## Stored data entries
▬▬▬▬▬▬

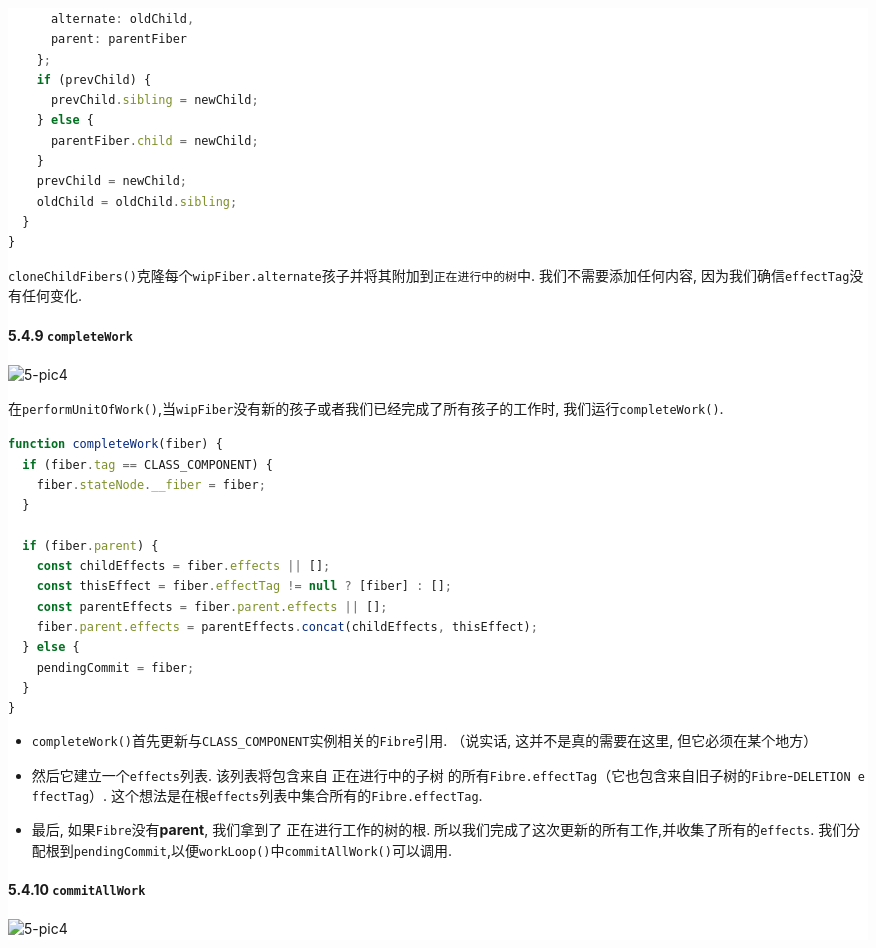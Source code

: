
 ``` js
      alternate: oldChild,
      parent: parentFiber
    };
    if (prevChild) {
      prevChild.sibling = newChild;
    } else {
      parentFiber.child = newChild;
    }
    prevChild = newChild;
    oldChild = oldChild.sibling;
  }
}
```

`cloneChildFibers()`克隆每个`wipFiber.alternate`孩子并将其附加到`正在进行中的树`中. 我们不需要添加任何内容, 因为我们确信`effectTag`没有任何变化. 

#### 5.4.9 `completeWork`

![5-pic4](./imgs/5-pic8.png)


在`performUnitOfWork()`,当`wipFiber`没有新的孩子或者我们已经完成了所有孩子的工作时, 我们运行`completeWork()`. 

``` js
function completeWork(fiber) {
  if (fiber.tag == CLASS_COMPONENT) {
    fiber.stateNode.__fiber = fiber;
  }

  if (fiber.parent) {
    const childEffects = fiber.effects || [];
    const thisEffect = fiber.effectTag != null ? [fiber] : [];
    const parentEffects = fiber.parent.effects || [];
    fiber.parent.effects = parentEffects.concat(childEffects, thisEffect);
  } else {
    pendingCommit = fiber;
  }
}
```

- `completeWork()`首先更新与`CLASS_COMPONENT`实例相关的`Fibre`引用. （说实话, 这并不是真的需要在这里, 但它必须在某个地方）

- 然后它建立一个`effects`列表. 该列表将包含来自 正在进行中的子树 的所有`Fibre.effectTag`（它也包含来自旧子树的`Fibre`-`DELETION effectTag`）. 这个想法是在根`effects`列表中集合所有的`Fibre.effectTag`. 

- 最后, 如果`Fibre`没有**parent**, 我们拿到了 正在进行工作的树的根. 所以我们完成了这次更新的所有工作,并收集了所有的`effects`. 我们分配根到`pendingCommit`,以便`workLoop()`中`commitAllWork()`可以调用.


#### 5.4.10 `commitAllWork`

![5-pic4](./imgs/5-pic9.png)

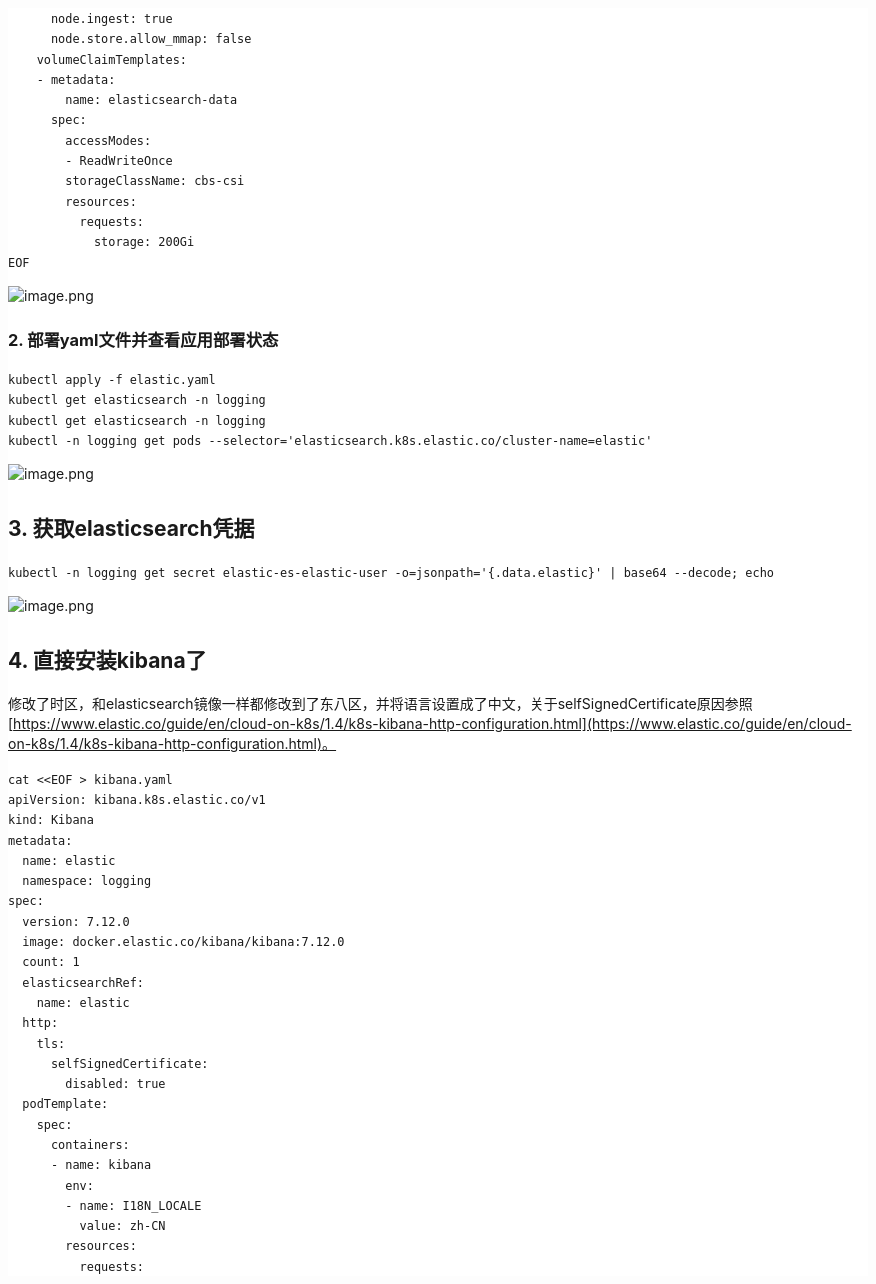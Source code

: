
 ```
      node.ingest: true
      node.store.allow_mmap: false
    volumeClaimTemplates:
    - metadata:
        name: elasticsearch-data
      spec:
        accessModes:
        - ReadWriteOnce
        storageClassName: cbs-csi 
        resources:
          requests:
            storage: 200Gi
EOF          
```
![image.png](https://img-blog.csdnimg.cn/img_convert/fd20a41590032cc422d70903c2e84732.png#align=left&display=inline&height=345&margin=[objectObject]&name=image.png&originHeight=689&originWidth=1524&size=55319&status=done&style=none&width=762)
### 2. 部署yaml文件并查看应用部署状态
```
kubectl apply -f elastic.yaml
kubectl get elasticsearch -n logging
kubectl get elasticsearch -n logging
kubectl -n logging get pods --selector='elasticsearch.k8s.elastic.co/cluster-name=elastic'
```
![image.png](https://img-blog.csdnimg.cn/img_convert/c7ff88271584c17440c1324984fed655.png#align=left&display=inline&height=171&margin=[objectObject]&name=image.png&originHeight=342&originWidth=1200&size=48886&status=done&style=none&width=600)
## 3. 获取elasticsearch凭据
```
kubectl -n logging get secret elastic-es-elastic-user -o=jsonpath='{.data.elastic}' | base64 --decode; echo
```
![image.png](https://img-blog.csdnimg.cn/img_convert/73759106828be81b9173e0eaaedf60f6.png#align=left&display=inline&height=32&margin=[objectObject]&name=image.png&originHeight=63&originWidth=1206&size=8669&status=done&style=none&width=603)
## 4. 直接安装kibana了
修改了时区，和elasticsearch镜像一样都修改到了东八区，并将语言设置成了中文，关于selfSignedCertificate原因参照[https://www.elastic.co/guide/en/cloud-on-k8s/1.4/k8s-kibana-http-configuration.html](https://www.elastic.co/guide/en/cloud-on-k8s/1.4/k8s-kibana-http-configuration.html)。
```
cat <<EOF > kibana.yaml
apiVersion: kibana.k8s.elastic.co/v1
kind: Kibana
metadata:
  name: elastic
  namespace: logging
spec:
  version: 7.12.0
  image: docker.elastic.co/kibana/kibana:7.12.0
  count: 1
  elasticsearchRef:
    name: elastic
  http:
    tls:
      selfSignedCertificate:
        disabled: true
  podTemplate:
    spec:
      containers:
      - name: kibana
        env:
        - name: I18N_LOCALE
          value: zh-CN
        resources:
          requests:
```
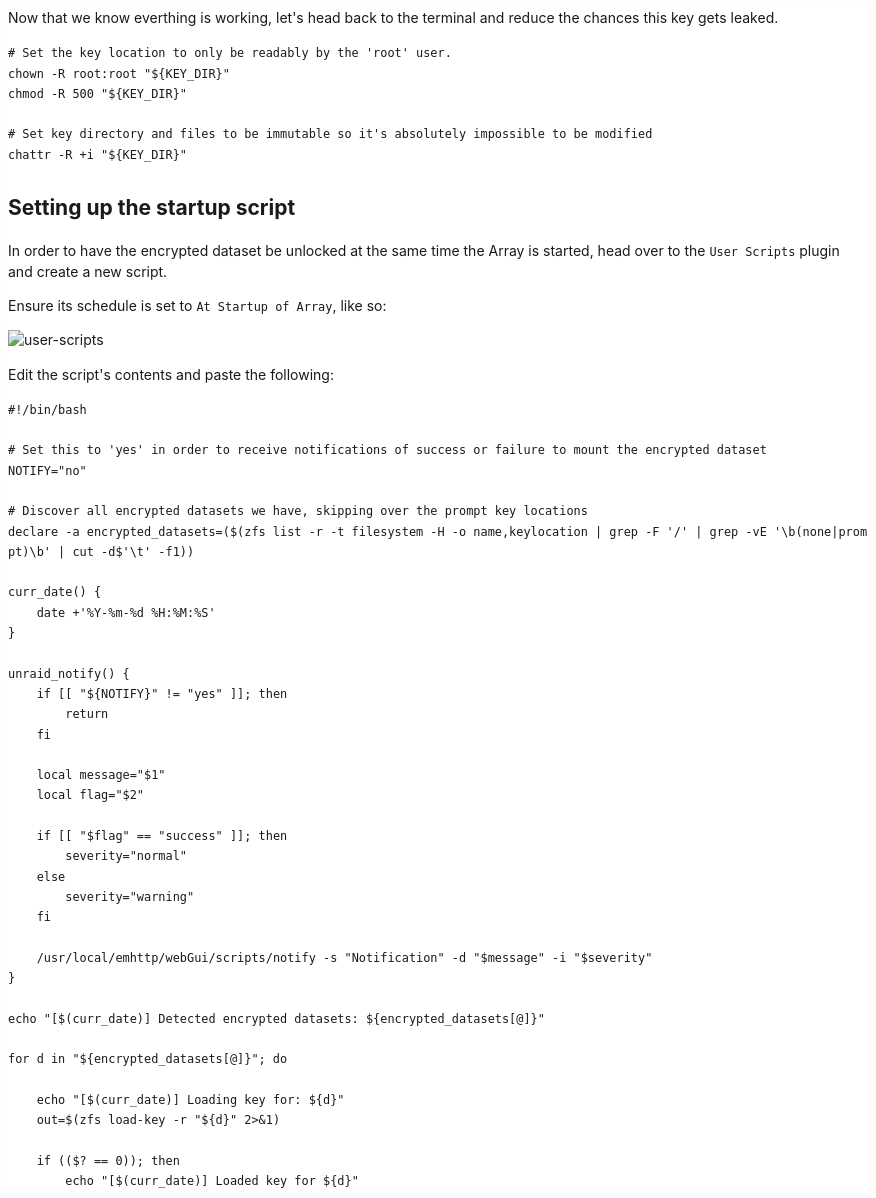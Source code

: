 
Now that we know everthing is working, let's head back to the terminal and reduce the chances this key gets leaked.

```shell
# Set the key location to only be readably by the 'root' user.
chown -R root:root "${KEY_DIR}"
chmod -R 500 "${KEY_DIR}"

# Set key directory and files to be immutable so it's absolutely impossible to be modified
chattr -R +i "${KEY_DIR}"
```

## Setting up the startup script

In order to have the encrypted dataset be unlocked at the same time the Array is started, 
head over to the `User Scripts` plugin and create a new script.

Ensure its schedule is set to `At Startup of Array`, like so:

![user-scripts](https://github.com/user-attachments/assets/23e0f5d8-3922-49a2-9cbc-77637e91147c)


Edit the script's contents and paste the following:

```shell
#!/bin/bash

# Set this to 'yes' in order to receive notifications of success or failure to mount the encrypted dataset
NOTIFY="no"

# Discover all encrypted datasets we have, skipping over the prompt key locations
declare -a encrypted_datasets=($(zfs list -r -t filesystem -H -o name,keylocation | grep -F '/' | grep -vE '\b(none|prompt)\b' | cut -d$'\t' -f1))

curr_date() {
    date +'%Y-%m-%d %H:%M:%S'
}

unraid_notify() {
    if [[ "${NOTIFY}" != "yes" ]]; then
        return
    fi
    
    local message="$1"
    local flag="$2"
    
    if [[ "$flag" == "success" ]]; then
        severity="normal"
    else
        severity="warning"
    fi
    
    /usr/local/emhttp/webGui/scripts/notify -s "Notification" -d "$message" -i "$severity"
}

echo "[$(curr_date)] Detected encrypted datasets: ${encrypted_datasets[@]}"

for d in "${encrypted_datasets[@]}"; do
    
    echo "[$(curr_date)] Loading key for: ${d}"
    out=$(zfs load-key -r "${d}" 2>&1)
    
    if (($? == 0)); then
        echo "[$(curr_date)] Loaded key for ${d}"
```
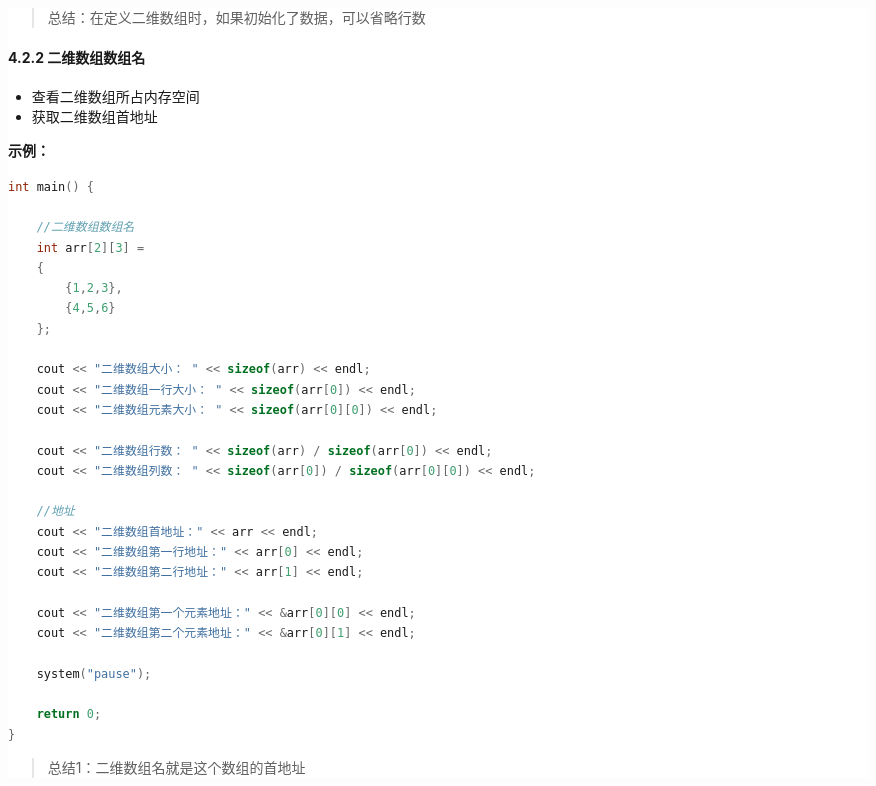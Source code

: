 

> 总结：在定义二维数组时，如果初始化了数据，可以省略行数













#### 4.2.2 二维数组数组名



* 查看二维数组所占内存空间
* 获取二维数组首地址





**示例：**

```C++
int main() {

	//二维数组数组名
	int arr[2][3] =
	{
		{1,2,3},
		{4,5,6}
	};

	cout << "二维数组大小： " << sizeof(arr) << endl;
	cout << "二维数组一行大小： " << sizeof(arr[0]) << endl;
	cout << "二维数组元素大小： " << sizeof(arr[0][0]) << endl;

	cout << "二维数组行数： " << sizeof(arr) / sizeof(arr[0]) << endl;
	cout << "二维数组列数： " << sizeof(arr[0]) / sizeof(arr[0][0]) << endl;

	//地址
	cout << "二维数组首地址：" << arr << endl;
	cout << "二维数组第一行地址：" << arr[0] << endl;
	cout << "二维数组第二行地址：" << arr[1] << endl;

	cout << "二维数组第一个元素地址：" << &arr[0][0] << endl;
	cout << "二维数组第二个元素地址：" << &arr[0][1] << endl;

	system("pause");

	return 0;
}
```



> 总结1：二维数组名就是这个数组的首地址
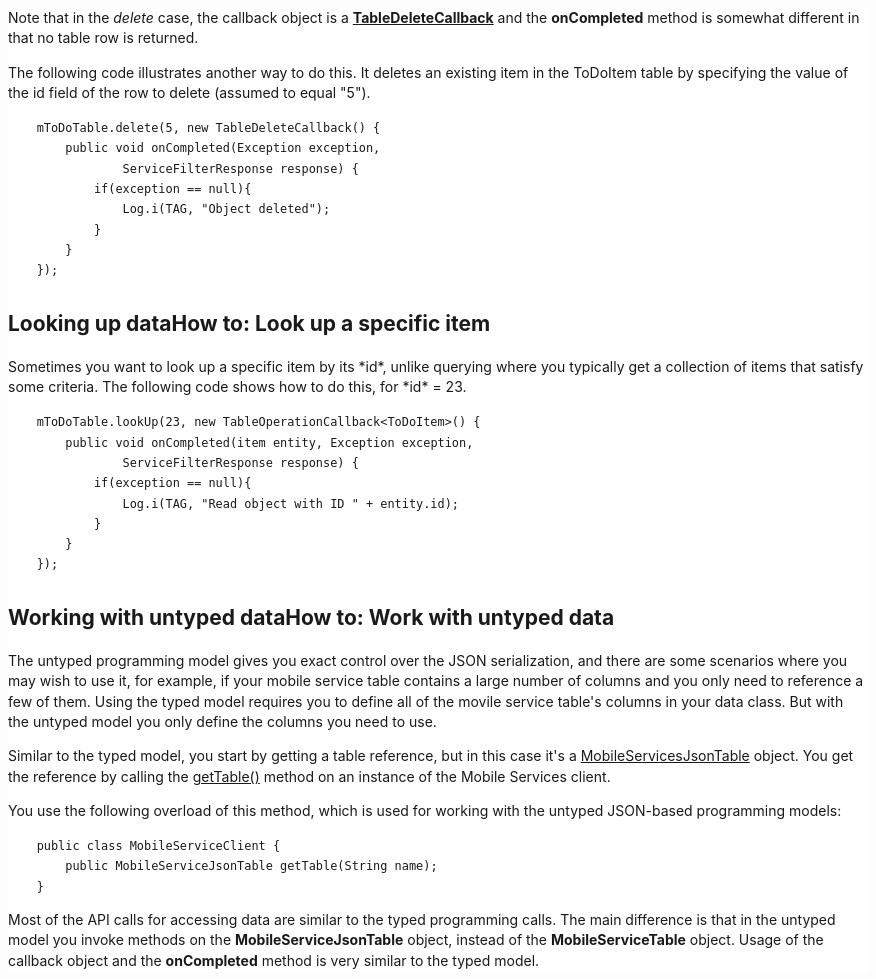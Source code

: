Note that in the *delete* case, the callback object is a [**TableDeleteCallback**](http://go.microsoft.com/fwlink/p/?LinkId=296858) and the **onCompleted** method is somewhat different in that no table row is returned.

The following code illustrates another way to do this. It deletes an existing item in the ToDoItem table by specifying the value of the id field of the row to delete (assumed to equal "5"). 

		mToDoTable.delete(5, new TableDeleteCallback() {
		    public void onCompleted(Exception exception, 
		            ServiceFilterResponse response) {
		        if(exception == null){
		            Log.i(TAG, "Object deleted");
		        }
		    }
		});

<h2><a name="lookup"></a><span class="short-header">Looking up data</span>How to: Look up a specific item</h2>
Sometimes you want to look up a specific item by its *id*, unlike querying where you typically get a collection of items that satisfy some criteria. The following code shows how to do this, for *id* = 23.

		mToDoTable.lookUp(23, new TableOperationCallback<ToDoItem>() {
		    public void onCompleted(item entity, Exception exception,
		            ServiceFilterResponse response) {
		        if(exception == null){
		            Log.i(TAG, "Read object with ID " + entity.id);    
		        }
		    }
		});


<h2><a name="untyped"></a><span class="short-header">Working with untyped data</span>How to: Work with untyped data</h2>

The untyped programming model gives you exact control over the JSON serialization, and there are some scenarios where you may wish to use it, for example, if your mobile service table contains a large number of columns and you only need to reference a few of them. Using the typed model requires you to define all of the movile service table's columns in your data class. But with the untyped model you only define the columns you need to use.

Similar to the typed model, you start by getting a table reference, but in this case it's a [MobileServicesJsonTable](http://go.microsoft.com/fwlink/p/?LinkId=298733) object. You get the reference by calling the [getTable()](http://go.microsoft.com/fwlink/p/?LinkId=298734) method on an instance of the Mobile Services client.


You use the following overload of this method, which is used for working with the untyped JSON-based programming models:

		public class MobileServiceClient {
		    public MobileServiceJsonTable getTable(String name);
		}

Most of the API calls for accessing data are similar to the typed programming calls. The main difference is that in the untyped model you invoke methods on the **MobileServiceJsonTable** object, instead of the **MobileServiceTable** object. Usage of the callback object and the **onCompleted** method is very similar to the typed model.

▬▬▬▬▬▬

## WHAT YOU NEED TO DO
Look through the data above for the word "entity". Report each line where it occurs.

## RESULT OF THIS TASK
		    public void onCompleted(item entity, Exception exception,
		            Log.i(TAG, "Read object with ID " + entity.id);    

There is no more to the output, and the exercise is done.